目的 以某周转铝箱作为研究对象，通过有限元分析方法和正交试验设计对周转铝箱进行轻量化设计，以解决结构强度设计过剩的问题。方法 利用有限元分析软件Ansys Workbench对周转铝箱进行堆码工况的仿真分析，通过2个失效准则对分析结果进行评价，基于正交试验设计优化方案，通过Matlab软件对优化方案进行数学模型的建立及计算。结果 通过仿真分析，第1阶模态载荷因子为6.98，基于失效准则，周转铝箱的安全余量较大。根据极差分析，以箱体自身质量为唯一指标，确定了周转铝箱箱体侧柱厚度尺寸对箱体自身质量的影响最大，继而通过Matlab进行数学模型的建立以及计算，轻量化方案在满足工况使用条件的同时箱体的自身质量减少了9.88%。结论 轻量化设计后的周转铝箱符合强度失效和稳定失效2个准则，且满足实际工况使用条件，进一步说明采用正交试验法和有限元分析法进行轻量化设计的方案是可行的，实现了成本的减少，也提高了材料的利用率。

The work aims to take aluminum turnover boxes as research objects to conduct lightweight design of aluminum turnover boxes through finite element analysis and orthogonal experimental design to solve the problem of excess structural strength design.
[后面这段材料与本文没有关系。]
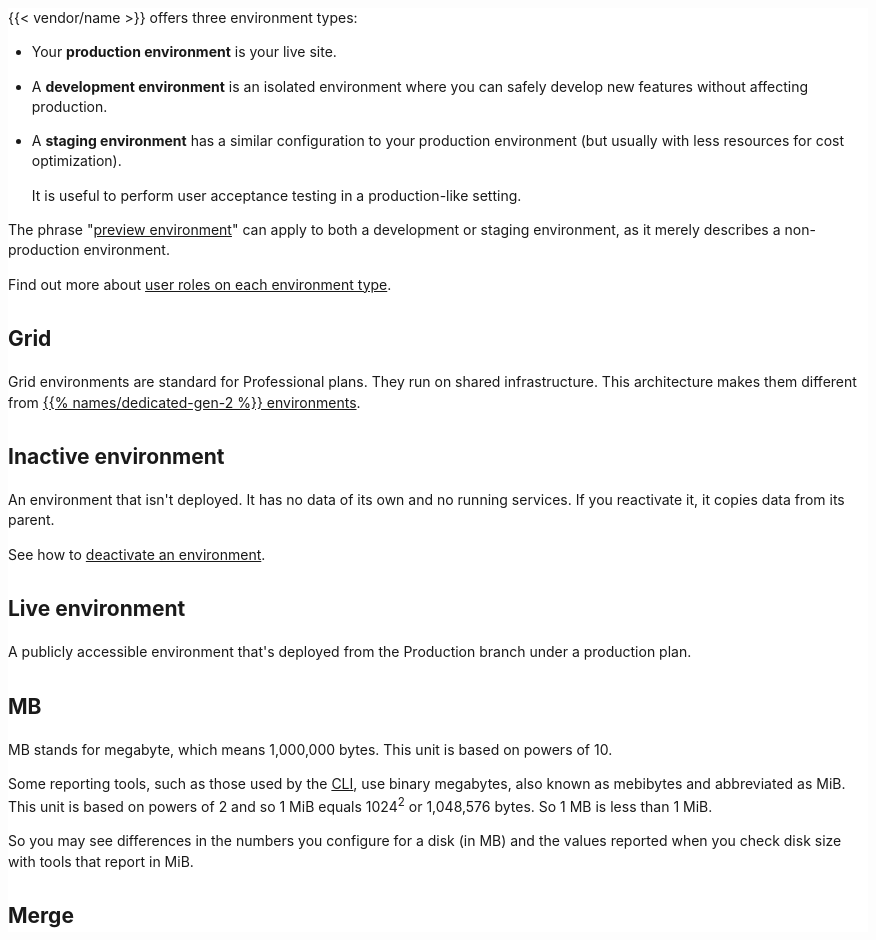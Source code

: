 {{< vendor/name >}} offers three environment types:

- Your **production environment** is your live site.

- A **development environment** is an isolated environment where you can safely develop new features without affecting production.

- A **staging environment** has a similar configuration to your production environment (but usually with less resources for cost optimization).

  It is useful to perform user acceptance testing in a production-like setting.

The phrase "[preview environment](#preview-environment)" can apply to both a development or staging environment,
as it merely describes a non-production environment.

Find out more about [user roles on each environment type](../administration/users.md#environment-type-roles).


## Grid

Grid environments are standard for Professional plans.
They run on shared infrastructure.
This architecture makes them different from [{{% names/dedicated-gen-2 %}} environments](#dedicated-gen-2).



## Inactive environment

An environment that isn't deployed.
It has no data of its own and no running services.
If you reactivate it, it copies data from its parent.

See how to [deactivate an environment](../environments/environments-deactivate-environment).

## Live environment

A publicly accessible environment that's deployed from the Production branch under a production plan.

## MB

MB stands for megabyte, which means 1,000,000 bytes.
This unit is based on powers of 10.

Some reporting tools, such as those used by the [CLI](../administration/administration-cli),
use binary megabytes, also known as mebibytes and abbreviated as MiB.
This unit is based on powers of 2 and so 1&nbsp;MiB equals 1024<sup>2</sup> or 1,048,576 bytes.
So 1&nbsp;MB is less than 1&nbsp;MiB.

So you may see differences in the numbers you configure for a disk (in MB)
and the values reported when you check disk size with tools that report in MiB.

## Merge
The stacking condition of aluminum turnover boxes was simulated and analyzed with the finite element analysis software Ansys Workbench. The findings were assessed with two failure criteria. The optimization scheme was designed based on orthogonal test. The mathematical model of the optimization scheme was built and calculated with Matlab. According to the simulation analysis, the first-order modal load factor was 6.98. The aluminum turnover box had a substantial safety margin based on the failure criterion. According to the range analysis, with self-weight of the box as the only indicator, it was determined that the thickness of the side column of the aluminum turnover box had the biggest effects on the self-weight of the box. Then, according to the mathematical model of the optimization scheme built and calculated with Matlab, the lightweight scheme decreased the self-weight by 9.88% at the mean time of meeting the working conditions. The aluminum turnover boxes of lightweight design meet the two criteria of strength failure and stable failure, as well as the actual operating conditions. It also demonstrates that the scheme of utilizing the orthogonal test approach and finite element analysis for lightweight design is feasible. It decreases the costs and increases the utilization rate of materials.